• WORK TO BE COMPLETED:
What you return must be exactly the lines from the beginning of the material through the line containing "- Cliquez sur 'Create repository'", both included, and no pictures.

· · ·

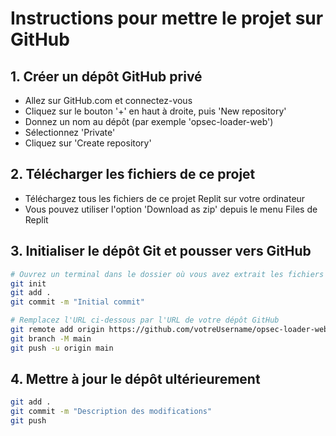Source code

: # Instructions pour mettre le projet sur GitHub

## 1. Créer un dépôt GitHub privé
- Allez sur GitHub.com et connectez-vous
- Cliquez sur le bouton '+' en haut à droite, puis 'New repository'
- Donnez un nom au dépôt (par exemple 'opsec-loader-web')
- Sélectionnez 'Private'
- Cliquez sur 'Create repository'

## 2. Télécharger les fichiers de ce projet
- Téléchargez tous les fichiers de ce projet Replit sur votre ordinateur
- Vous pouvez utiliser l'option 'Download as zip' depuis le menu Files de Replit

## 3. Initialiser le dépôt Git et pousser vers GitHub
```bash
# Ouvrez un terminal dans le dossier où vous avez extrait les fichiers
git init
git add .
git commit -m "Initial commit"

# Remplacez l'URL ci-dessous par l'URL de votre dépôt GitHub
git remote add origin https://github.com/votreUsername/opsec-loader-web.git
git branch -M main
git push -u origin main
```

## 4. Mettre à jour le dépôt ultérieurement
```bash
git add .
git commit -m "Description des modifications"
git push
```

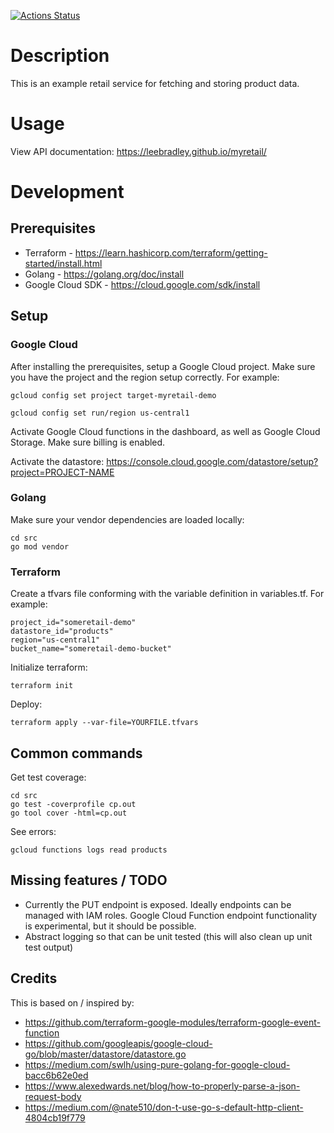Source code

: [![Actions Status](https://github.com/leebradley/myretail/workflows/Go/badge.svg)](https://github.com/leebradley/myretail/actions)

# Description

This is an example retail service for fetching and storing product data.

# Usage

View API documentation:
https://leebradley.github.io/myretail/

# Development

## Prerequisites
* Terraform - https://learn.hashicorp.com/terraform/getting-started/install.html
* Golang - https://golang.org/doc/install
* Google Cloud SDK - https://cloud.google.com/sdk/install

## Setup

### Google Cloud

After installing the prerequisites, setup a Google Cloud project. Make sure you have the project and the region setup correctly. For example:

```
gcloud config set project target-myretail-demo
```

```
gcloud config set run/region us-central1
```

Activate Google Cloud functions in the dashboard, as well as Google Cloud Storage. Make sure billing is enabled.

Activate the datastore:
https://console.cloud.google.com/datastore/setup?project=PROJECT-NAME

### Golang

Make sure your vendor dependencies are loaded locally:

```
cd src
go mod vendor
```

### Terraform

Create a tfvars file conforming with the variable definition in variables.tf. For example:
```
project_id="someretail-demo"
datastore_id="products"
region="us-central1"
bucket_name="someretail-demo-bucket"
```

Initialize terraform:

```
terraform init
```

Deploy:

```
terraform apply --var-file=YOURFILE.tfvars
```

## Common commands

Get test coverage:

```
cd src
go test -coverprofile cp.out
go tool cover -html=cp.out
```

See errors:

```
gcloud functions logs read products
```

## Missing features / TODO

* Currently the PUT endpoint is exposed. Ideally endpoints can be managed with IAM roles. Google Cloud Function endpoint functionality is experimental, but it should be possible.
* Abstract logging so that can be unit tested (this will also clean up unit test output)

## Credits

This is based on / inspired by:
* https://github.com/terraform-google-modules/terraform-google-event-function
* https://github.com/googleapis/google-cloud-go/blob/master/datastore/datastore.go
* https://medium.com/swlh/using-pure-golang-for-google-cloud-bacc6b62e0ed
* https://www.alexedwards.net/blog/how-to-properly-parse-a-json-request-body
* https://medium.com/@nate510/don-t-use-go-s-default-http-client-4804cb19f779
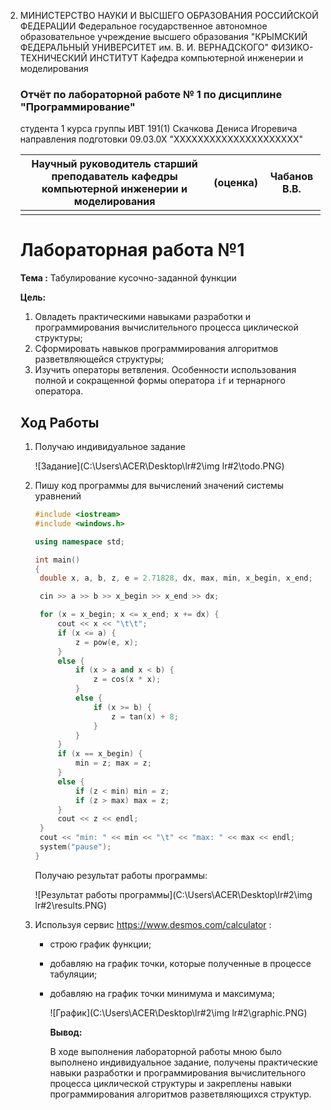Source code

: 2. МИНИСТЕРСТВО НАУКИ И ВЫСШЕГО ОБРАЗОВАНИЯ РОССИЙСКОЙ ФЕДЕРАЦИИ
    Федеральное государственное автономное образовательное учреждение высшего образования
    "КРЫМСКИЙ ФЕДЕРАЛЬНЫЙ УНИВЕРСИТЕТ им. В. И. ВЕРНАДСКОГО"
    ФИЗИКО-ТЕХНИЧЕСКИЙ ИНСТИТУТ
    Кафедра компьютерной инженерии и моделирования

    

    ### Отчёт по лабораторной работе № 1 по дисциплине "Программирование"

    

    студента 1 курса группы ИВТ 191(1)
    Скачкова Дениса Игоревича направления подготовки 09.03.0Х "ХХХХХХХХХХХХХХХХХХХХХ"

    

    | Научный руководитель старший преподаватель кафедры компьютерной инженерии и моделирования | (оценка) | Чабанов В.В. |
    | ------------------------------------------------------------ | -------- | ------------ |
    |                                                              |          |              |

    

    

    # Лабораторная работа №1

    **Тема :** Табулирование кусочно-заданной функции

    **Цель:** 

    1. Овладеть практическими навыками разработки и программирования вычислительного процесса циклической структуры;
    2. Сформировать навыков программирования алгоритмов разветвляющейся структуры;
    3. Изучить операторы ветвления. Особенности использования полной и сокращенной формы оператора `if` и тернарного оператора.

    ## **Ход Работы**
    
    1. Получаю индивидуальное задание
    
       ![Задание](C:\Users\ACER\Desktop\lr#2\img lr#2\todo.PNG)
    
    2. Пишу код программы для вычислений значений системы уравнений
    
       ```c++
       #include <iostream>
       #include <windows.h>
       
       using namespace std;
       
       int main()
       {
       	double x, a, b, z, e = 2.71828, dx, max, min, x_begin, x_end;
       
       	cin >> a >> b >> x_begin >> x_end >> dx;
       
       	for (x = x_begin; x <= x_end; x += dx) {
       		cout << x << "\t\t";
       		if (x <= a) {
       			z = pow(e, x);
       		}
       		else {
       			if (x > a and x < b) {
       				z = cos(x * x);
       			}
       			else {
       				if (x >= b) {
       					z = tan(x) + 8;
       				}
       			}
       		}
       		if (x == x_begin) {
       			min = z; max = z;
       		}
       		else {
       			if (z < min) min = z;
       			if (z > max) max = z;
       		}
       		cout << z << endl; 
       	}
       	cout << "min: " << min << "\t" << "max: " << max << endl;
       	system("pause"); 
       }
       ```
    
       Получаю результат работы программы:
    
       ![Результат работы программы](C:\Users\ACER\Desktop\lr#2\img lr#2\results.PNG)
    
    3. Используя сервис https://www.desmos.com/calculator :
    
       - строю график функции;
    
       - добавляю на график точки, которые полученные в процессе табуляции;
    
       - добавляю на график точки минимума и максимума;
    
         ![График](C:\Users\ACER\Desktop\lr#2\img lr#2\graphic.PNG)
    
         **Вывод:**
    
         В ходе выполнения лабораторной работы мною было выполнено индивидуальное задание, получены практические навыки разработки и программирования вычислительного процесса циклической структуры и закреплены навыки программирования алгоритмов разветвляющихся структур.
    
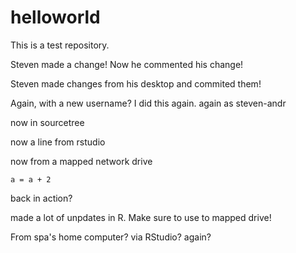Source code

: # helloworld
This is a test repository.


Steven made a change! Now he commented his change!

Steven made changes from his desktop and commited them!

Again, with a new username? I did this again. again as steven-andr

now in sourcetree

now a line from rstudio

now from a mapped network drive


```
a = a + 2
```

back in action? 

made a lot of unpdates in R. Make sure to use to mapped drive!

From spa's home computer? via RStudio? again?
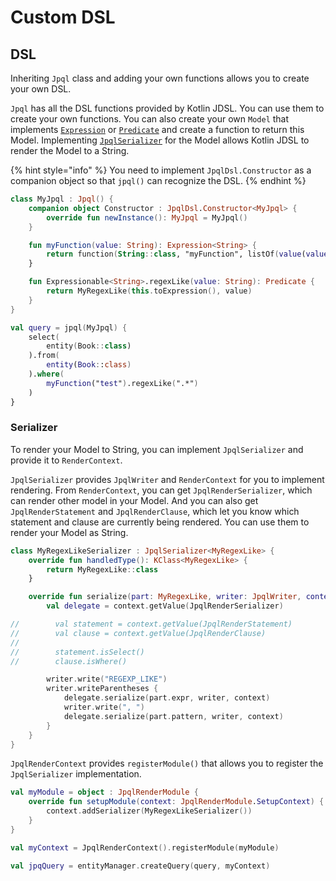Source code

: # Custom DSL

## DSL

Inheriting `Jpql` class and adding your own functions allows you to create your own DSL.

`Jpql` has all the DSL functions provided by Kotlin JDSL. You can use them to create your own functions.
You can also create your own `Model` that implements [`Expression`](expressions.md) or [`Predicate`](predicates.md) and create a function to return this Model.
Implementing [`JpqlSerializer`](custom-dsl.md#serializer) for the Model allows Kotlin JDSL to render the Model to a String.

{% hint style="info" %}
You need to implement `JpqlDsl.Constructor` as a companion object so that `jpql()` can recognize the DSL.
{% endhint %}

```kotlin
class MyJpql : Jpql() {
    companion object Constructor : JpqlDsl.Constructor<MyJpql> {
        override fun newInstance(): MyJpql = MyJpql()
    }

    fun myFunction(value: String): Expression<String> {
        return function(String::class, "myFunction", listOf(value(value)))
    }

    fun Expressionable<String>.regexLike(value: String): Predicate {
        return MyRegexLike(this.toExpression(), value)
    }
}

val query = jpql(MyJpql) {
    select(
        entity(Book::class)
    ).from(
        entity(Book::class)
    ).where(
        myFunction("test").regexLike(".*")
    )
}
```

### Serializer

To render your Model to String, you can implement `JpqlSerializer` and provide it to `RenderContext`.

`JpqlSerializer` provides `JpqlWriter` and `RenderContext` for you to implement rendering.
From `RenderContext`, you can get `JpqlRenderSerializer`, which can render other model in your Model.
And you can also get `JpqlRenderStatement` and `JpqlRenderClause`, which let you know which statement and clause are currently being rendered.
You can use them to render your Model as String.

```kotlin
class MyRegexLikeSerializer : JpqlSerializer<MyRegexLike> {
    override fun handledType(): KClass<MyRegexLike> {
        return MyRegexLike::class
    }

    override fun serialize(part: MyRegexLike, writer: JpqlWriter, context: RenderContext) {
        val delegate = context.getValue(JpqlRenderSerializer)

//        val statement = context.getValue(JpqlRenderStatement)
//        val clause = context.getValue(JpqlRenderClause)
//
//        statement.isSelect()
//        clause.isWhere()

        writer.write("REGEXP_LIKE")
        writer.writeParentheses {
            delegate.serialize(part.expr, writer, context)
            writer.write(", ")
            delegate.serialize(part.pattern, writer, context)
        }
    }
}
```

`JpqlRenderContext` provides `registerModule()` that allows you to register the `JpqlSerializer` implementation.

```kotlin
val myModule = object : JpqlRenderModule {
    override fun setupModule(context: JpqlRenderModule.SetupContext) {
        context.addSerializer(MyRegexLikeSerializer())
    }
}

val myContext = JpqlRenderContext().registerModule(myModule)

val jpqQuery = entityManager.createQuery(query, myContext)
```
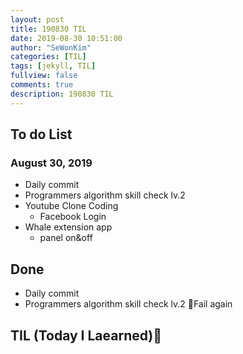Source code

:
 ```yaml
---
layout: post
title: 190830 TIL
date: 2019-08-30 10:51:00
author: "SeWonKim"
categories: [TIL]
tags: [jekyll, TIL]
fullview: false
comments: true
description: 190830 TIL
---
```


## To do List

### August 30, 2019

- Daily commit
- Programmers algorithm skill check lv.2
- Youtube Clone Coding
  - Facebook Login
- Whale extension app
  - panel on&off

## Done

- Daily commit
- Programmers algorithm skill check lv.2 🤦‍Fail again

## TIL (Today I Laearned)🤔
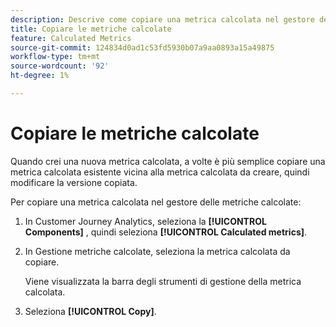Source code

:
```yaml
---
description: Descrive come copiare una metrica calcolata nel gestore delle metriche calcolate
title: Copiare le metriche calcolate
feature: Calculated Metrics
source-git-commit: 124834d0ad1c53fd5930b07a9aa0893a15a49875
workflow-type: tm+mt
source-wordcount: '92'
ht-degree: 1%

---
```


# Copiare le metriche calcolate

Quando crei una nuova metrica calcolata, a volte è più semplice copiare una metrica calcolata esistente vicina alla metrica calcolata da creare, quindi modificare la versione copiata.

Per copiare una metrica calcolata nel gestore delle metriche calcolate:

1. In Customer Journey Analytics, seleziona la **[!UICONTROL Components]** , quindi seleziona **[!UICONTROL Calculated metrics]**.

1. In Gestione metriche calcolate, seleziona la metrica calcolata da copiare.

   Viene visualizzata la barra degli strumenti di gestione della metrica calcolata.

1. Seleziona **[!UICONTROL Copy]**.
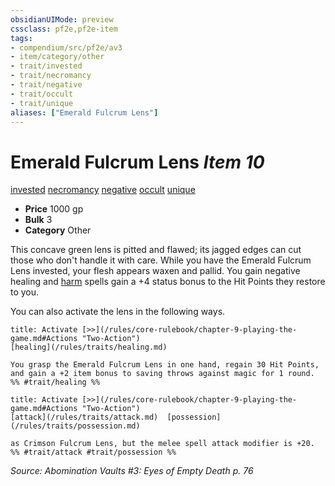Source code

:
 ```yaml
---
obsidianUIMode: preview
cssclass: pf2e,pf2e-item
tags:
- compendium/src/pf2e/av3
- item/category/other
- trait/invested
- trait/necromancy
- trait/negative
- trait/occult
- trait/unique
aliases: ["Emerald Fulcrum Lens"]
---
```

# Emerald Fulcrum Lens *Item 10*  
[invested](/rules/traits/invested.md)  [necromancy](/rules/traits/necromancy.md)  [negative](/rules/traits/negative.md)  [occult](/rules/traits/occult.md)  [unique](/rules/traits/unique.md)  

- **Price** 1000 gp
- **Bulk** 3
- **Category** Other

This concave green lens is pitted and flawed; its jagged edges can cut those who don't handle it with care. While you have the Emerald Fulcrum Lens invested, your flesh appears waxen and pallid. You gain negative healing and [harm](/compendium/spells/harm.md) spells gain a +4 status bonus to the Hit Points they restore to you.

You can also activate the lens in the following ways.

```ad-embed-ability
title: Activate [>>](/rules/core-rulebook/chapter-9-playing-the-game.md#Actions "Two-Action")
[healing](/rules/traits/healing.md)  

You grasp the Emerald Fulcrum Lens in one hand, regain 30 Hit Points, and gain a +2 item bonus to saving throws against magic for 1 round.  
%% #trait/healing %%
```

```ad-embed-ability
title: Activate [>>](/rules/core-rulebook/chapter-9-playing-the-game.md#Actions "Two-Action")
[attack](/rules/traits/attack.md)  [possession](/rules/traits/possession.md)  

as Crimson Fulcrum Lens, but the melee spell attack modifier is +20.  
%% #trait/attack #trait/possession %%
```

*Source: Abomination Vaults #3: Eyes of Empty Death p. 76*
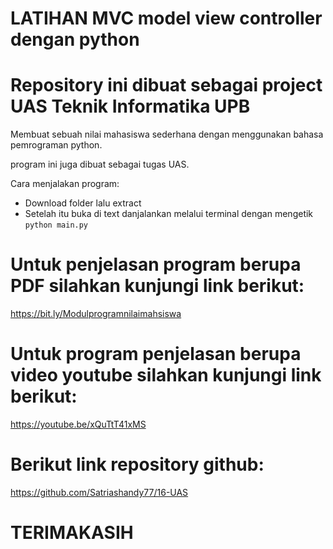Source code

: # LATIHAN MVC model view controller dengan python

# Repository ini dibuat sebagai project UAS Teknik Informatika UPB

Membuat sebuah nilai mahasiswa sederhana dengan menggunakan bahasa pemrograman python.

program ini juga dibuat sebagai tugas UAS.

Cara menjalakan program:

 * Download folder lalu extract
 * Setelah itu buka di text danjalankan melalui terminal dengan mengetik ```python main.py```
 
# Untuk penjelasan program berupa PDF silahkan kunjungi link berikut:

https://bit.ly/Modulprogramnilaimahsiswa

# Untuk program penjelasan berupa video youtube silahkan kunjungi link berikut:

https://youtube.be/xQuTtT41xMS

# Berikut link repository github:

https://github.com/Satriashandy77/16-UAS

# TERIMAKASIH 


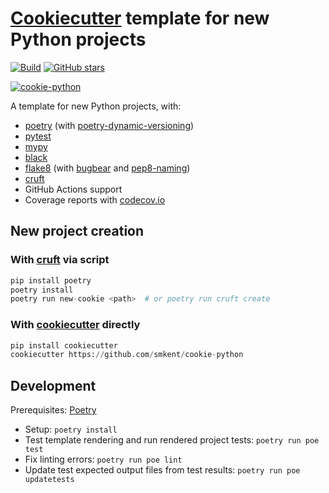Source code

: # [Cookiecutter][cookiecutter] template for new Python projects

[![Build](https://img.shields.io/github/checks-status/smkent/cookie-python/main?label=build)][gh-actions]
[![GitHub stars](https://img.shields.io/github/stars/smkent/cookie-python?style=social)][repo]

[![cookie-python][logo]](#)

A template for new Python projects, with:

* [poetry][poetry] (with [poetry-dynamic-versioning][poetry-dynamic-versioning])
* [pytest][pytest]
* [mypy][mypy]
* [black][black]
* [flake8][flake8] (with [bugbear][flake8-bugbear] and
  [pep8-naming][pep8-naming])
* [cruft][cruft]
* GitHub Actions support
* Coverage reports with [codecov.io][codecov]

## New project creation

### With [cruft][cruft] via script

```python
pip install poetry
poetry install
poetry run new-cookie <path>  # or poetry run cruft create
```

### With [cookiecutter][cookiecutter] directly

```python
pip install cookiecutter
cookiecutter https://github.com/smkent/cookie-python
```

## Development

Prerequisites: [Poetry][poetry-installation]

* Setup: `poetry install`
* Test template rendering and run rendered project tests: `poetry run poe test`
* Fix linting errors: `poetry run poe lint`
* Update test expected output files from test results:
  `poetry run poe updatetests`

[black]: https://github.com/psf/black
[codecov]: https://codecov.io
[cookiecutter]: https://github.com/cookiecutter/cookiecutter
[cruft]: https://github.com/cruft/cruft
[flake8]: https://github.com/pycqa/flake8
[flake8-bugbear]: https://github.com/PyCQA/flake8-bugbear
[gh-actions]: https://github.com/smkent/cookie-python/actions?query=branch%3Amain
[logo]: https://raw.github.com/smkent/cookie-python/main/img/cookie-python.png
[mypy]: https://github.com/python/mypy
[pep8-naming]: https://github.com/PyCQA/pep8-naming
[poetry-dynamic-versioning]: https://github.com/mtkennerly/poetry-dynamic-versioning
[poetry-installation]: https://python-poetry.org/docs/#installation
[poetry]: https://python-poetry.org/
[pytest]: https://docs.pytest.org
[repo]: https://github.com/smkent/cookie-python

· · ·

• SOLVED EXERCISE:
Source code

: # Instructions pour mettre le projet sur GitHub

## 1. Créer un dépôt GitHub privé
- Allez sur GitHub.com et connectez-vous
- Cliquez sur le bouton '+' en haut à droite, puis 'New repository'
- Donnez un nom au dépôt (par exemple 'opsec-loader-web')
- Sélectionnez 'Private'
- Cliquez sur 'Create repository'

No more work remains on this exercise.